In response, Defendant filed a motion to stay the appraisal process asserting that appointing an umpire is improper at this stage because Plaintiff, by way of submitting his appraiser's report has raised new issues relating to coverage and causation which cannot be determined by the appraisal process. (Doc. 8, generally). Defendant alternatively argues Plaintiff's motion to appoint an umpire should be denied for failure to comply with the conferral requirement of the Appraisal provision—which states the parties may ask a Court to select an umpire "[i]f they cannot agree upon an umpire within 15 days." (Doc. 8 at fn 4; PageID.298). In so asserting, Defendant contends that Plaintiff's inaccurately stated that Defendant's appraiser "had not been heard from" and incorrectly implies that the two appraisers had conferred and were unable to agree upon an umpire as required by the appraisal provision of the Policy. (Doc. 8 at 7-8; PageID.295-96). For support, Defendant points to an email from Defendant's appraiser, Larry Masters, to Plaintiff's appraiser with a list of umpires sent two days prior to the filing of Plaintiff's motion (in state court), and an affidavit of Masters wherein he submits that he is aware of no efforts made by Plaintiff's appraiser to confer. (Doc. 8-10). Notably, Plaintiff has not provided this Court with any argument or documentation, to support the factual bases for his motion in light of Defendant's response and the documentation of record. Because the record fails to substantiate Plaintiff's position that it is necessary for this Court to appoint an umpire, regardless of whether causation and coverage issues now exist, Plaintiff's motion should be denied as premature.

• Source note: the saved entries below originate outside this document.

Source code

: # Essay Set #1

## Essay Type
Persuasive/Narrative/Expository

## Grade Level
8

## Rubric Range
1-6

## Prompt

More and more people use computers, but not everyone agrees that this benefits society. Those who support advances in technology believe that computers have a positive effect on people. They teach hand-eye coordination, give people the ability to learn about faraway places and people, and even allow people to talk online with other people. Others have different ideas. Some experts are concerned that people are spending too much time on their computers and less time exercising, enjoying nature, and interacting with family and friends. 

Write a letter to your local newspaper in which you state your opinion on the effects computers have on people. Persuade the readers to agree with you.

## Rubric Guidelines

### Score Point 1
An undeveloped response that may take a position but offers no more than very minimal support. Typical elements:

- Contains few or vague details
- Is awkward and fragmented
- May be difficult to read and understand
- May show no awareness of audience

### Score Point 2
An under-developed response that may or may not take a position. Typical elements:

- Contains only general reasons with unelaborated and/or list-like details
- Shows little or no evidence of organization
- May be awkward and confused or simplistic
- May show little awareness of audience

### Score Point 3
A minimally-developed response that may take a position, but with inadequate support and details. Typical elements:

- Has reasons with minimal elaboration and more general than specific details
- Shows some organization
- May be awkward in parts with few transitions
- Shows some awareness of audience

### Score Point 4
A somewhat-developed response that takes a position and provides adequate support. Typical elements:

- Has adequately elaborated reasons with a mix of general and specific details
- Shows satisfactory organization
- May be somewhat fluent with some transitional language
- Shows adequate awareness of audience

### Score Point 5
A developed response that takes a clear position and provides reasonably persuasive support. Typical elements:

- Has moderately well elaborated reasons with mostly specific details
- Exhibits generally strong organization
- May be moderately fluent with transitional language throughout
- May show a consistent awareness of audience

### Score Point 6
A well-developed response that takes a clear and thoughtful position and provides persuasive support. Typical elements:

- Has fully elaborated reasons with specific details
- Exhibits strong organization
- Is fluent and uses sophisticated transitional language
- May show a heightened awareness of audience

This finding in no way prevents this Court from appointing an umpire at a later date should it become necessary.
B. Motion to Stay
Underwriters state that based on Plaintiff's appraisal report provided in January 2020, Plaintiff "is broadly increasing the scope of his claim—well beyond damages alleged at the time the claim was initially adjusted." (Doc. 8 at 10; PageID.298). As a result, Underwriters argues there are new issues to be adjudicated including, "whether and to what extent the claimed loss was caused by the alleged May 2018 loss event, whether and to what extent the claimed loss occurred during the Underwriters Policy period, and whether the claimed loss was caused by a covered peril, as opposed to age, wear and tear, deterioration, weathering and improper maintenance for example." (Id.) Citing a number of cases which found that the appraisal process is appropriate only where the parties disagree as to the "amount of loss" and that the appraisal process is inappropriate for determining issues of causation and coverage, Underwriters seeks to stay the appraisal process pending adjudication of causation and coverage by this Court. (Doc. 8, generally). To that end, Underwriters has simultaneously filed a motion for leave to file a counterclaim for declaratory judgment as to its obligations under the Policy, discussed herein below. (Doc. 9; Doc. 9-1)
In response, Plaintiff has objected to Defendant's request for a stay on the grounds that (1) the relief Defendant seeks, in effect is to set aside the previous order of the state court whereby it directed the parties to participate in the appraisal process and (2) Defendant's request for a stay is in effect a request for a preliminary injunction. (Doc. 14 at 2-3; PageID.665-66). Defendant denies it is attempting to set aside a previous order and reiterates that it "remain[s] committed to conducting the appraisal once the newly raised questions of coverage and causation are adjudicated by the Court." (Doc. 26 at 4; PageID.728).
Nevertheless, Defendant also cites to this Court's authority to set aside a previous order. (Doc. 26 at 4; PageID.728).
The Court does not find Plaintiff's arguments compelling. The Court understands Plaintiff's first argument to be two-fold. First, Plaintiff takes issue with the fact that Defendant has not properly filed a motion to set aside a previous order under the appropriate rules. Second, Plaintiff implies that Defendant is attempting to take advantage of this Court by having it re-decide an issue on which the state court has already ruled. Notably, with regard to the former position, the Plaintiff does not argue that this Court has no authority to set aside a previous order and does not argue that doing so in this instance is substantively improper. Instead, Plaintiff asserts only that Defendant's motion to stay should be denied because it is the procedural equivalent of a motion to set aside, which is not properly brought. The Court disagrees. Defendant's motion is plainly a motion to stay, seeking relief based on this Court's ability to issue stay in an effort to control its own docket. (See Doc. 8). Moreover, Defendant plainly argues that the state court was never faced with the issues presently brought and therefore, did not render a decision on the same. Defendant's position overlaps with Plaintiff's second argument, that Defendant is attempting to "re-try" issues previously ruled on. Again, the Court it not persuaded.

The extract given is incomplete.